Today’s Thoughts: Today’s reading from the Book of Jeremiah could have been written for us today. It is so easy to really like this prophet; his writing so often reveals his heart. Jeremiah is said to be a type and model of Jesus Christ. The reading guide section of the Catholic Study Bible points out the many ways his life runs parallel to the life of Jesus.
While it appears, Jeremiah is lamenting to the Lord for relief from a long draught, he also mentions their pitiful conditions from war. Jeremiah speaks of “her incurable wound” (Jer. 14:17) and later he writes, “We wait for peace, to no avail; for a time of healing, but terror comes instead. (Jer. 14:19) Our incurable wound is our human condition. We all move to levels of autonomy and independence from our God; eventually to find ourselves lost, running back in need of a Savior. The stories throughout the history of humankind depict this forward and backward movement towards and away from God. Where are we at today? Our world isn’t any different today. We suffer from the long-lasting effects of natural disasters; many people suffering because of droughts, fires, floods as well as the human-made disasters of war, terrorism and mass shootings. O Lord, we are suffering. So, Jeremiah, our prophet is interceding for us today.
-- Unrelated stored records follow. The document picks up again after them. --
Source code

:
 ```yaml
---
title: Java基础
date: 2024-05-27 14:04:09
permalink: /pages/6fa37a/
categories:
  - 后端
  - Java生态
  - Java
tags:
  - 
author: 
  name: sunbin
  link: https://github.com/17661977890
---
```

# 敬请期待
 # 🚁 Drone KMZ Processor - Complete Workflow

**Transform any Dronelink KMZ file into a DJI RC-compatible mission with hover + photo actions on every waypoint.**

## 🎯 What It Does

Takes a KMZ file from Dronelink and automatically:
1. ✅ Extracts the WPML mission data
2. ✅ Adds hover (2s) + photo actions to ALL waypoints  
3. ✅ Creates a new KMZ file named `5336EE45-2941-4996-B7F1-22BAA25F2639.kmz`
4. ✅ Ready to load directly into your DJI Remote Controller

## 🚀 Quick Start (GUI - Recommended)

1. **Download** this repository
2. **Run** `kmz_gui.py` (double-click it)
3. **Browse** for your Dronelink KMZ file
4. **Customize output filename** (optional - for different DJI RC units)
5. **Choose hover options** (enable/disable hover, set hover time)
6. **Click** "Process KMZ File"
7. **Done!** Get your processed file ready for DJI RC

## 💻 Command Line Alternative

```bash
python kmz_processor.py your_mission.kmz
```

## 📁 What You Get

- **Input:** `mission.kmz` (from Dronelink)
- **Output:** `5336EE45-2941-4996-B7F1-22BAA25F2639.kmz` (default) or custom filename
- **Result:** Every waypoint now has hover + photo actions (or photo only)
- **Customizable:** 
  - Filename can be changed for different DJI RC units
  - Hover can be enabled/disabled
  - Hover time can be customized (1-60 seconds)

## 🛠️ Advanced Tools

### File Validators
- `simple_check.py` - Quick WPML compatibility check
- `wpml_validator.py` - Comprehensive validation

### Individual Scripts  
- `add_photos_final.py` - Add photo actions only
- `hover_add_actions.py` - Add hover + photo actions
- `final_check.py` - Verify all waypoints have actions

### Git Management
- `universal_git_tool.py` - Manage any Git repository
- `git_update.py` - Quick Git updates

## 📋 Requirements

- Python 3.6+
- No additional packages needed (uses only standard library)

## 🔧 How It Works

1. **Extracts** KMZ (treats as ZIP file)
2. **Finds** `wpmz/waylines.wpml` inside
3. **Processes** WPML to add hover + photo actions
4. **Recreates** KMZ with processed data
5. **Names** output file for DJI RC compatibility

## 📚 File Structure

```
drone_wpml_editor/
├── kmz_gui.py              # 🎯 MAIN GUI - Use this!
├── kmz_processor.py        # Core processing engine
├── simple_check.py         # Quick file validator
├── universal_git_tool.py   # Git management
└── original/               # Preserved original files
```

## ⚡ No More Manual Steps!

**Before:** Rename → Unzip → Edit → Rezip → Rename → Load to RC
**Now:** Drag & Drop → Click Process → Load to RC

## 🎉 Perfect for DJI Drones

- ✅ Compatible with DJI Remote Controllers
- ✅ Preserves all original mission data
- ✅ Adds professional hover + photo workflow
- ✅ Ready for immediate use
We often listen to false prophets and think we won’t suffer from following false gods. We keep discovering that we need God as much today, as the people did 600 years before the birth of Christ. Today, Jeremiah is doing the work of trying to bring us back to the Lord. He like Pope Francis, calls us to feed the hungry, care for the sick, hold up the downtrodden…we have many opportunities to reach out to people today.
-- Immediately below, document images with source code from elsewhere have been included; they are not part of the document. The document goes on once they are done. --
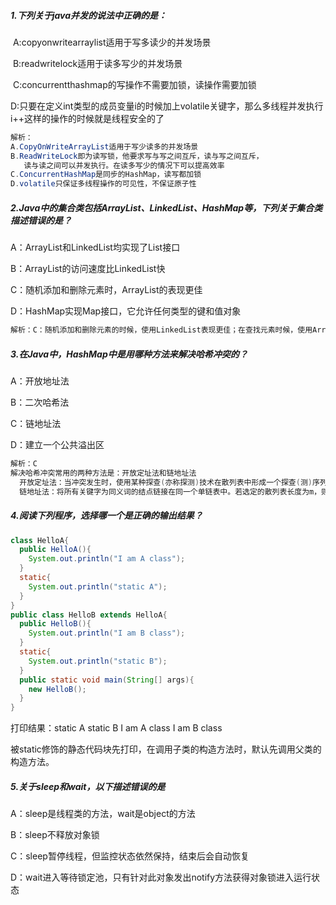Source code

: ##### 1.下列关于java并发的说法中正确的是：

​	A:copyonwritearraylist适用于写多读少的并发场景

​	B:readwritelock适用于读多写少的并发场景

​	C:concurrentthashmap的写操作不需要加锁，读操作需要加锁

​	D:只要在定义int类型的成员变量i的时候加上volatile关键字，那么多线程并发执行i++这样的操作的时候就是线程安全的了

```java
解析：
A.CopyOnWriteArrayList适用于写少读多的并发场景
B.ReadWriteLock即为读写锁，他要求写与写之间互斥，读与写之间互斥，
   读与读之间可以并发执行。在读多写少的情况下可以提高效率
C.ConcurrentHashMap是同步的HashMap，读写都加锁
D.volatile只保证多线程操作的可见性，不保证原子性
```

##### 2.Java中的集合类包括ArrayList、LinkedList、HashMap等，下列关于集合类描述错误的是？

A：ArrayList和LinkedList均实现了List接口

B：ArrayList的访问速度比LinkedList快

C：随机添加和删除元素时，ArrayList的表现更佳

D：HashMap实现Map接口，它允许任何类型的键和值对象

```java
解析：C：随机添加和删除元素的时候，使用LinkedList表现更佳；在查找元素时候，使用ArrayList更好
```



##### 3.在Java中，HashMap中是用哪种方法来解决哈希冲突的？

A：开放地址法

B：二次哈希法

C：链地址法

D：建立一个公共溢出区

```java
解析：C
解决哈希冲突常用的两种方法是：开放定址法和链地址法 
  开放定址法：当冲突发生时，使用某种探查(亦称探测)技术在散列表中形成一个探查(测)序列。沿此序列逐个单元地查找，直到找到给定 的关键字，或者碰到一个开放的地址(即该地址单元为空)为止（若要插入，在探查到开放的地址，则可将待插入的新结点存人该地址单元）。查找时探查到开放的 地址则表明表中无待查的关键字，即查找失败。  
  链地址法：将所有关键字为同义词的结点链接在同一个单链表中。若选定的散列表长度为m，则可将散列表定义为一个由m个头指针组成的指针数 组T[0..m-1]。凡是散列地址为i的结点，均插入到以T[i]为头指针的单链表中。T中各分量的初值均应为空指针。
```

##### 4.阅读下列程序，选择哪一个是正确的输出结果？

```java
class HelloA{
  public HelloA(){
    System.out.println("I am A class");
  }
  static{
    System.out.println("static A");
  }
}
public class HelloB extends HelloA{
  public HelloB(){
    System.out.println("I am B class");
  }
  static{
    System.out.println("static B");
  }
  public static void main(String[] args){
    new HelloB();
  }
}
```

打印结果：static A static B I am A class I am B class

被static修饰的静态代码块先打印，在调用子类的构造方法时，默认先调用父类的构造方法。

##### 5.关于sleep和wait，以下描述错误的是

A：sleep是线程类的方法，wait是object的方法

B：sleep不释放对象锁

C：sleep暂停线程，但监控状态依然保持，结束后会自动恢复

D：wait进入等待锁定池，只有针对此对象发出notify方法获得对象锁进入运行状态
In the Gospel reading from Matthew, Jesus interprets the planting story for his disciples telling them that the Son of Man plants good seeds. His field is the world, the good seed represents the children of the Kingdom and the weeds are the children of the Evil One, which are sown by our enemy the devil. Some people don’t want to believe that the fires of hell exist, but Jesus says “the Son of Man will send his angels, and they will collect out of his Kingdom all who cause others to sin and all evildoers. They will throw them into the fiery furnace, where there will be wailing and grinding of teeth…Whoever has ears ought to hear.” (Matthew 13: 41-43)
Let us always remember the seed is the Word of God and Jesus is the sower; all who come to him will live forever!
Have a great Tuesday everyone.
Today’s Thoughts: In today’s gospel from Matthew (13:31-35), Jesus invites those listening to consider the Kingdom of Heaven by using two examples. The first example is that of the parable of the mustard seed which from my perspective brings to mind the unexpected awesome experience of God’s Kingdom starting out as something tiny, something almost invisible and then becoming something all inclusive, all-embracing, a universal entity that welcomes all people.
The second example is also a parable, about a woman who took leaven and mixed it into the dough. This was a familiar experience that the people of Jesus’ time could connect with. They had seen the dough rise after a tiny amount of leaven that had been mixed with it. Jesus invited them to see the effect a tiny movement, a tiny experience could have on society at large.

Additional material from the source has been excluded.